» Task requirements
From the data below, give the number of lines holding the word "Magnetfeld", with nothing else added.

» Dataset entries

▼

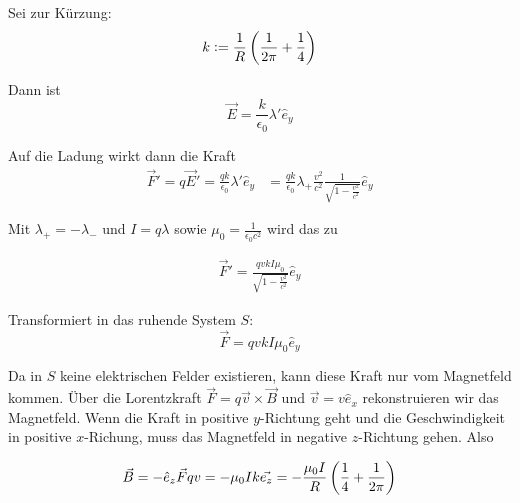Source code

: \documentclass[a4paper,german,12pt,smallheadings]{scrartcl}
\begin{document}
Sei zur Kürzung:
\begin{equation}
  k := \frac{1}{R} \del{\frac{1}{2 \pi} + \frac{1}{4}}
\end{equation}

Dann ist
\begin{equation}
  \vec{E} = \frac{k}{\epsilon_0} \lambda' \hat{e}_y
\end{equation}

Auf die Ladung wirkt dann die Kraft
\begin{align*}
  \vec{F}' = q \vec{E}' = \frac{qk}{\epsilon_0} \lambda' \hat{e}_y
  &= \frac{qk}{\epsilon_0} \lambda_{+} \frac{v^2}{c^2} \frac{1}{\sqrt{1-\frac{v^2}{c^2}}} \hat{e}_y
\end{align*}

Mit $\lambda_+ = -\lambda_-$ und $I = q \lambda$ sowie $\mu_0 =
\frac{1}{\epsilon_0 c^2}$ wird das zu

\begin{align*}
  \vec{F}' = \frac{qv kI \mu_0}{\sqrt{1 - \frac{v^2}{c^2}}} \hat{e}_y
\end{align*}

Transformiert in das ruhende System $S$:
\begin{equation}
  \vec{F} = qvkI \mu_0 \hat{e}_y
\end{equation}

Da in $S$ keine elektrischen Felder existieren, kann diese Kraft nur vom
Magnetfeld kommen. Über die Lorentzkraft $\vec{F} = q\vec{v} \times \vec{B}$
und $\vec{v} = v \hat{e}_x$ rekonstruieren wir das Magnetfeld. Wenn die Kraft
in positive $y$-Richtung geht und die Geschwindigkeit in positive $x$-Richung,
muss das Magnetfeld in negative $z$-Richtung gehen. Also

\begin{equation}
  \vec{B} = -\hat{e}_z \vec{F}{qv} = - \mu_0 I k \vec{e_z} = - \frac{\mu_0 I}{R} \del{\frac{1}{4} + \frac{1}{2\pi}}
\end{equation}
\end{document}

▲

» Response to this exercise
3